Chairman: That is a very exciting field
which you are exploring.
Mr Cohen
385. One more shifting trend is of course more
equality for women which is particularly relevant to the armed
forces. Is that reflected in your training so they can come all
the way through?
(Mr Fisher) Yes, that is certainly one of the social
trends we are trying to ensure is reflected in our training and
education system. Yes; very much so.
Mr Brazier
386. What are your assumptions about the effects
of technological development on military training? Do you for
example think that we may continue the trend of fewer and fewer
people, more and more training towards the use of technology,
which has basically featured across all three services in the
last 20 years?
(Vice-Admiral Band) Our technology work has embraced
a number of themes. One is looking at the equipment coming into
service, making sure that we are training to meet the relationship
between the kit and the people. There is no doubt that with the
advances in software, the bringing together of some of the technologies,
although they are used in different equipment in different services,
they are of a similar type. There are various trends there and
I have seen this in my time in the service. You used to have 25
stokers and marine engineers to keep boilers going. As soon as
we went to gas turbines we dropped it by one quarter and the next
propulsion system will have another different mix. That is all
being factored. The other side is the reverse: how good we are
and how we can improve the use of technology to support our training,
the use of computer based systems, synthetics, the whole e-dimension
to learning.
387. Focusing on the main part of your answer,
is there not a danger of what my church would call a phoney irenicism
between the three services here in the sense that your service
and the Air Force man equipment, but if we look at the success
on a small scale in Sierra Leone with the recent Para raid or
the Russian disaster in Grozny, there are circumstances when the
Army finds it cannot use technology very much and what actually
matters under some scenarios is having people who are very fit
physically and morally and are capable of operating in what is
basically a personnel intensive operation?
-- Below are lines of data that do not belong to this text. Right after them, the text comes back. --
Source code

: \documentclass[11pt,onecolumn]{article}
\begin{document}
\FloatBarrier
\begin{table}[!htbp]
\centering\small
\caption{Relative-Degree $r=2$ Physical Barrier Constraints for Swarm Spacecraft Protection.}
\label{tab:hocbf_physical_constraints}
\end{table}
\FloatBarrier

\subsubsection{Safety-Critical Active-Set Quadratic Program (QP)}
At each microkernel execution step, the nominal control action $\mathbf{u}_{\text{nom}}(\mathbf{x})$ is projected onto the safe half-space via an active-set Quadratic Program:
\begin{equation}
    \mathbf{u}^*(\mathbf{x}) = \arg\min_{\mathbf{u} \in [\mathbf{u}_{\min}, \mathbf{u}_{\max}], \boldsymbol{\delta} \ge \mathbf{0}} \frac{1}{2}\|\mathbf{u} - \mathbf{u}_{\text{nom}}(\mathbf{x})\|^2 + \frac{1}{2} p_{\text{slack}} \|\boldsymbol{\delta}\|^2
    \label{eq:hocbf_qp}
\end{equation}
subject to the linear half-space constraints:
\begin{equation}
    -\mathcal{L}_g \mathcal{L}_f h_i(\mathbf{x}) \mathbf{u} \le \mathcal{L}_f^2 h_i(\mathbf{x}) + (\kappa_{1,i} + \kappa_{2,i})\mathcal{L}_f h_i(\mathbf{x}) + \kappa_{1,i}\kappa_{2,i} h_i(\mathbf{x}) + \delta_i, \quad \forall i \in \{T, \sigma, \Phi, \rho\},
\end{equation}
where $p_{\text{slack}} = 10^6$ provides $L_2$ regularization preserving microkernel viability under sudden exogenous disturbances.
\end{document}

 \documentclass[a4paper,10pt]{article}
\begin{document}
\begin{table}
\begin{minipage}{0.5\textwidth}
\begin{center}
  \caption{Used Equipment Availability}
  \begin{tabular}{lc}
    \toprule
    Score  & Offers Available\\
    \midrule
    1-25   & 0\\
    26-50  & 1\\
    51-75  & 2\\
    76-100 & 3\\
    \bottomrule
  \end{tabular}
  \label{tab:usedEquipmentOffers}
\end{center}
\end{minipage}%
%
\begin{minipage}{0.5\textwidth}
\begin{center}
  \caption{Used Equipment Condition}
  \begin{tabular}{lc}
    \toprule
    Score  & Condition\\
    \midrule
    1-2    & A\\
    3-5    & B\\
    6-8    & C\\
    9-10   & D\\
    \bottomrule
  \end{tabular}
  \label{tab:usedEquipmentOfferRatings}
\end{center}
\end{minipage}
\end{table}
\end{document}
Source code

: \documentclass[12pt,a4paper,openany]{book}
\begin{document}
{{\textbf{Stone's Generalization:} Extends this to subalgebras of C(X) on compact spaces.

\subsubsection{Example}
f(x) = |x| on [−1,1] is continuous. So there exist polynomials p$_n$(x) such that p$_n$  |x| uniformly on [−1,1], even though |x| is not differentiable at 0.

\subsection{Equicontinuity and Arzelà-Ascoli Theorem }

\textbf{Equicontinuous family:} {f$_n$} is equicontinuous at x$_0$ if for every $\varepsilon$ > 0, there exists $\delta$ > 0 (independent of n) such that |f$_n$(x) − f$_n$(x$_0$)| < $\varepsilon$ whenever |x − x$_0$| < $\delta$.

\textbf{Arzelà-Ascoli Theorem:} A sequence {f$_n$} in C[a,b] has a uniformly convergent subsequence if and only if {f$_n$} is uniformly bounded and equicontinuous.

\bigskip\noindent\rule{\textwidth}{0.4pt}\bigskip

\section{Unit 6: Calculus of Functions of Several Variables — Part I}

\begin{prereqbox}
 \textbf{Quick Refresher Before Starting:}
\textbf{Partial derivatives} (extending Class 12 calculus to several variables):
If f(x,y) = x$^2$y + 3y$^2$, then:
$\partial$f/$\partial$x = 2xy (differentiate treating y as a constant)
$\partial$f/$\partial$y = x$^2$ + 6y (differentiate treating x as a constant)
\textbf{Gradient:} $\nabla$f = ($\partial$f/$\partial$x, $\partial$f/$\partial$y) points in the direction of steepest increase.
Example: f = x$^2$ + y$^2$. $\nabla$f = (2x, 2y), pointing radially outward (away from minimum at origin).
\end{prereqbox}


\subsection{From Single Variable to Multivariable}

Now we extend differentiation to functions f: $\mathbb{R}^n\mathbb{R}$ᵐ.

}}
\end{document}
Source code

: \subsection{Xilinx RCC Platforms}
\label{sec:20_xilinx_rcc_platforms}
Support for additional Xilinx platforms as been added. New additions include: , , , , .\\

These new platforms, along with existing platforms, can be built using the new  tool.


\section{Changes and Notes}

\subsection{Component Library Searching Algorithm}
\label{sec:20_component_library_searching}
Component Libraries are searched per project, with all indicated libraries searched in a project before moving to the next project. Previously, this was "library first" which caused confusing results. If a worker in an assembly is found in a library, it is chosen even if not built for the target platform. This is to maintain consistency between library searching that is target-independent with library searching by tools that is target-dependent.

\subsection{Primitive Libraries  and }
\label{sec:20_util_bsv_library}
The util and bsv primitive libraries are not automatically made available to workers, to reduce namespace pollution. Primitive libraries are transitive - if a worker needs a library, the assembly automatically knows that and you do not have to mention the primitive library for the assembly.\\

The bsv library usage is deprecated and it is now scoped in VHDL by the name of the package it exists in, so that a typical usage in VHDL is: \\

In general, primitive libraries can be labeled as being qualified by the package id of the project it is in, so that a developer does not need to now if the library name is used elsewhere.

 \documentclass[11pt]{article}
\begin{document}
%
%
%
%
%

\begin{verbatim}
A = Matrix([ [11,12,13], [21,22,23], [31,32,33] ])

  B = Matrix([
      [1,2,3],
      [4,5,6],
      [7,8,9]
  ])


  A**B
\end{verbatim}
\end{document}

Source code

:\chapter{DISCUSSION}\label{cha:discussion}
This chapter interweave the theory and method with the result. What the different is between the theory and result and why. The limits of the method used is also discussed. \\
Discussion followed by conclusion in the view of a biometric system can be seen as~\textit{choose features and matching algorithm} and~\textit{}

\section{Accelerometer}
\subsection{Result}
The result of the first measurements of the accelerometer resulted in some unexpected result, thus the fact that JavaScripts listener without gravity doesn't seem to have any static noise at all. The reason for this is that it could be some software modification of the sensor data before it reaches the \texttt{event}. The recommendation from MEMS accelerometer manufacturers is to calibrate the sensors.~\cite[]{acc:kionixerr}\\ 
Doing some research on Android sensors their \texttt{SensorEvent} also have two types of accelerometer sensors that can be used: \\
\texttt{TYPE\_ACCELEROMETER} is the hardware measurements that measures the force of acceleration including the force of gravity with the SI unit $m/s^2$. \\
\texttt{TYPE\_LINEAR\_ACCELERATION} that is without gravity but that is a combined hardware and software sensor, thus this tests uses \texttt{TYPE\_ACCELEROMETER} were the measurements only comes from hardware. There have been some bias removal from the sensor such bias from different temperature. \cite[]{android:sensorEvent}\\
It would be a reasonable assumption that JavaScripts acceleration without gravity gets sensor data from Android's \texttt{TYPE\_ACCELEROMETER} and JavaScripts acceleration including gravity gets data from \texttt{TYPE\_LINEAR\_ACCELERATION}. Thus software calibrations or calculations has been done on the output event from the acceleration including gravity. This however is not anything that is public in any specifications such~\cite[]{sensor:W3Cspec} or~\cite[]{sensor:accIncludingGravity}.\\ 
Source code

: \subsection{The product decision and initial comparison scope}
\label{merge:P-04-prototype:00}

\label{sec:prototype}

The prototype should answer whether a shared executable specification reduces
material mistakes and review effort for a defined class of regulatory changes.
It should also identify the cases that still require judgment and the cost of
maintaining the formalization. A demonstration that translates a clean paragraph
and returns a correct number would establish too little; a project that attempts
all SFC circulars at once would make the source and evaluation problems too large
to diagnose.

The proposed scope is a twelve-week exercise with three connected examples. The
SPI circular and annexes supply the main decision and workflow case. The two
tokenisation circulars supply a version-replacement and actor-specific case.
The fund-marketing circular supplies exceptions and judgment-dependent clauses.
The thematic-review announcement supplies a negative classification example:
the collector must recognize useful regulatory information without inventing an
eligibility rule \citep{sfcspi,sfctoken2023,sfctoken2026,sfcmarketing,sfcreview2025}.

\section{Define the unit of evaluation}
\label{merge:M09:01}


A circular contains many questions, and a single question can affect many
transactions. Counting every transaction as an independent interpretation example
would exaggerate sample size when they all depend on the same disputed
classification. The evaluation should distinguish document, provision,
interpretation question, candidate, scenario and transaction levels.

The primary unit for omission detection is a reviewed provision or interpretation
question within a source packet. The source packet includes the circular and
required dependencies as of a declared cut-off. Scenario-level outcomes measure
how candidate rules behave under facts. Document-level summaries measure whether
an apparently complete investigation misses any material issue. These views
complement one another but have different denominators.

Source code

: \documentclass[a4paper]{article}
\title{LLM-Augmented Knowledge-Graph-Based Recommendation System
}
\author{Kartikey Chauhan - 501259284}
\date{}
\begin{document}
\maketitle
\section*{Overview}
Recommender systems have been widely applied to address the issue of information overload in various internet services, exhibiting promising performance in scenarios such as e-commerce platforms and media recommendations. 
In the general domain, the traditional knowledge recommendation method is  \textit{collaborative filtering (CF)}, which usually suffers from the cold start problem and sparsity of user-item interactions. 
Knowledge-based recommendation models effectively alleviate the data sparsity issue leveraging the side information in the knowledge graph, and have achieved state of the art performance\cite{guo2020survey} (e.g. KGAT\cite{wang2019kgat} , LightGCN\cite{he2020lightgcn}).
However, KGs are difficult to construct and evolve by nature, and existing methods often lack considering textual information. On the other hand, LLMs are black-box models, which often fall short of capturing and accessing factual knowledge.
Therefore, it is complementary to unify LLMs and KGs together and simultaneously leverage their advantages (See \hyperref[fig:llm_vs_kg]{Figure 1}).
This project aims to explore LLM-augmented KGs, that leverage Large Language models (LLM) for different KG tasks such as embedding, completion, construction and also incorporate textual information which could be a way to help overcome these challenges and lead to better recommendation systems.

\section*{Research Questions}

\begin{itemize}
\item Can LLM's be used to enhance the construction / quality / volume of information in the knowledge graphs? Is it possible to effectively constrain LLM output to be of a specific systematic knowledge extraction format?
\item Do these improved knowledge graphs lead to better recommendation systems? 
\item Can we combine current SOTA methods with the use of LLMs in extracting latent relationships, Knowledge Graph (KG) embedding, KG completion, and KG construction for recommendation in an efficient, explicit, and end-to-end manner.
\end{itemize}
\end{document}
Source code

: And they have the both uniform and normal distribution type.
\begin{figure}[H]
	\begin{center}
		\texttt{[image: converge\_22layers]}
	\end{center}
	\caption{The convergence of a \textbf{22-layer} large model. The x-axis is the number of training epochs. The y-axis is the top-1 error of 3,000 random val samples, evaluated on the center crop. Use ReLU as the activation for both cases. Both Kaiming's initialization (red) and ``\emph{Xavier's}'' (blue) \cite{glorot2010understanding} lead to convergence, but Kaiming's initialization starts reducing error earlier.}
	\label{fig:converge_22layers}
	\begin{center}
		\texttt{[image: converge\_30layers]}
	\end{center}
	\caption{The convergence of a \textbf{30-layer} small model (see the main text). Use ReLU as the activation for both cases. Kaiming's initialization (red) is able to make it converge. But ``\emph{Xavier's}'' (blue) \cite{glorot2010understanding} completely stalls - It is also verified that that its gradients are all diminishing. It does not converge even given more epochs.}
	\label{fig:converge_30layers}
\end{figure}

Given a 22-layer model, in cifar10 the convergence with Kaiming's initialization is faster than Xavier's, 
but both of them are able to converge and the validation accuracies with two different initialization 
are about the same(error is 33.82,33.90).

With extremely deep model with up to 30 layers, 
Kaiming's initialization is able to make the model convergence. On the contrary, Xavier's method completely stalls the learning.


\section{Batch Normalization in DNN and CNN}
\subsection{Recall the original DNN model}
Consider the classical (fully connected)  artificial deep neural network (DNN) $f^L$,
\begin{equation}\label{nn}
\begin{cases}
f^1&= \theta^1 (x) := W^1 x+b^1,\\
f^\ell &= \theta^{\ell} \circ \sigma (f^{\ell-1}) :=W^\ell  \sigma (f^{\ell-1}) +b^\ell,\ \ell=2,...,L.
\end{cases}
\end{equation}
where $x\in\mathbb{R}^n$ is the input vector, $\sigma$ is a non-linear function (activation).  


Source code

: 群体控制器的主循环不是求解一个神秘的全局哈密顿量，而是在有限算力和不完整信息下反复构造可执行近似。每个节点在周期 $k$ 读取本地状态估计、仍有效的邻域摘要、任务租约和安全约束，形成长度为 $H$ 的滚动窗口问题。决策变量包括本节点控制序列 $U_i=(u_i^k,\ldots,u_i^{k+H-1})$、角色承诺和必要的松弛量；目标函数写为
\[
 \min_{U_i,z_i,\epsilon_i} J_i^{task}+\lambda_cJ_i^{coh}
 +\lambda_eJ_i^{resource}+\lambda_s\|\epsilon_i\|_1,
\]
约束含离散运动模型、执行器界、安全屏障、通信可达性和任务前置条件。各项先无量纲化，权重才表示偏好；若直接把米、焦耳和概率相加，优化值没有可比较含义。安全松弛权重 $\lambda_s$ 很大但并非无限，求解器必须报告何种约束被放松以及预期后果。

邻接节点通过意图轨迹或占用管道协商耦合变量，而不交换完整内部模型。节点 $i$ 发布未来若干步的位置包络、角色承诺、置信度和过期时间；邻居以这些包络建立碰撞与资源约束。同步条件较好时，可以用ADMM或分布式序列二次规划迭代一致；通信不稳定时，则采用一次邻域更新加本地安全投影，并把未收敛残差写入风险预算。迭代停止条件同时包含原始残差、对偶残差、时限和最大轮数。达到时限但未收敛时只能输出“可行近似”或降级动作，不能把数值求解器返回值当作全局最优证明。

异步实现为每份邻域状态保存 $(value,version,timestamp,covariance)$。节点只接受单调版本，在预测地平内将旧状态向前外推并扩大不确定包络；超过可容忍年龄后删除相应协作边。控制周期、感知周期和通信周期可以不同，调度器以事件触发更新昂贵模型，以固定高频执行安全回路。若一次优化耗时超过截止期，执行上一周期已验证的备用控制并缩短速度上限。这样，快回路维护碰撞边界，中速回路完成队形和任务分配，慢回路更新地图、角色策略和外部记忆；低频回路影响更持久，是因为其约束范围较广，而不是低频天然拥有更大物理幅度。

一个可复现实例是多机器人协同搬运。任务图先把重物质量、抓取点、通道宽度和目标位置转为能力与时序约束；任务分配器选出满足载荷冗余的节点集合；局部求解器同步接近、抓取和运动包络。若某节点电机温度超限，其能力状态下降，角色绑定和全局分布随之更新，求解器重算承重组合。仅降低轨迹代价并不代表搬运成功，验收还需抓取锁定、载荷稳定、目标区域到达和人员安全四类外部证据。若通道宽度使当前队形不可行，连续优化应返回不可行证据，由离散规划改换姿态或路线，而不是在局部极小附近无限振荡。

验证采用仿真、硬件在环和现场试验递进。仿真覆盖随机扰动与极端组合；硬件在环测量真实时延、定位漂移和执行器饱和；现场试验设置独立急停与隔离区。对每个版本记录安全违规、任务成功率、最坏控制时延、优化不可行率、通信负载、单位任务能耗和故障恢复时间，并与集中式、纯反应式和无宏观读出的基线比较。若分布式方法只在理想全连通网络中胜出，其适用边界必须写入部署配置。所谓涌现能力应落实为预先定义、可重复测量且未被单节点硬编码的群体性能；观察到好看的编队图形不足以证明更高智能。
(Vice-Admiral Band) Yes, there is no doubt that the
environment differences, land to land, sea and air, have specific
drivers on training. That is reflected in the training. What we
are not trying to do is say, forget the operational circumstances,
and say these people are all the same. They are not the same.
They have quite different training objectives to be achieved during
their training and you can talk to the commandants about how that
emphasis changes in the officers. There is no doubt that personal
fitness, aspects like the dislocation which happens in a land
environment, has a different driver to, say, in the Navy where
I can assure you there is no less moral component because when
the Captain gets it wrong the cook goes swimming as well. There
is a pretty good moral component there. It does mean that if the
job this person is doing in the services has a lot of kit around
him, more of the training will reflect the interface with the
use of that kit. If it is one which does not have much kit then
you concentrate on other aspects.
388. You do not think there is a danger that
the training will orientate too far towards technology at all
levels. You are still keeping the single service differences.
(Vice-Admiral Band) Where we are looking at rationalisation
is where there is clear evidence that syllabuses or elements of
syllabuses are common. We then look at whether we can teach it
together and what the benefit is. Other areas are where the process
is converging. For example, in the supply and personnel administration
area the situation from now and in two years will change almost
certainly. In time there will be a common personell administration
system across the three services. At that moment it makes sense
for people who are crunching IS systems to organise people moving
around to be trained together where logistics convergence is also
occurring. What we are certainly not doing is trying to convince
ourselves that a sailor is the same as a soldier.
389. You have actually already answered our
questions on the skills and learning initiative and making more
use of civilian facilities and some impressive news on getting
civilian recognition for military qualifications. As somebody
who wrote his first paper on that 11 years ago, I welcome what
you said there but I am going to take it a little wider. We have
the service commandants coming after you to talk about officers.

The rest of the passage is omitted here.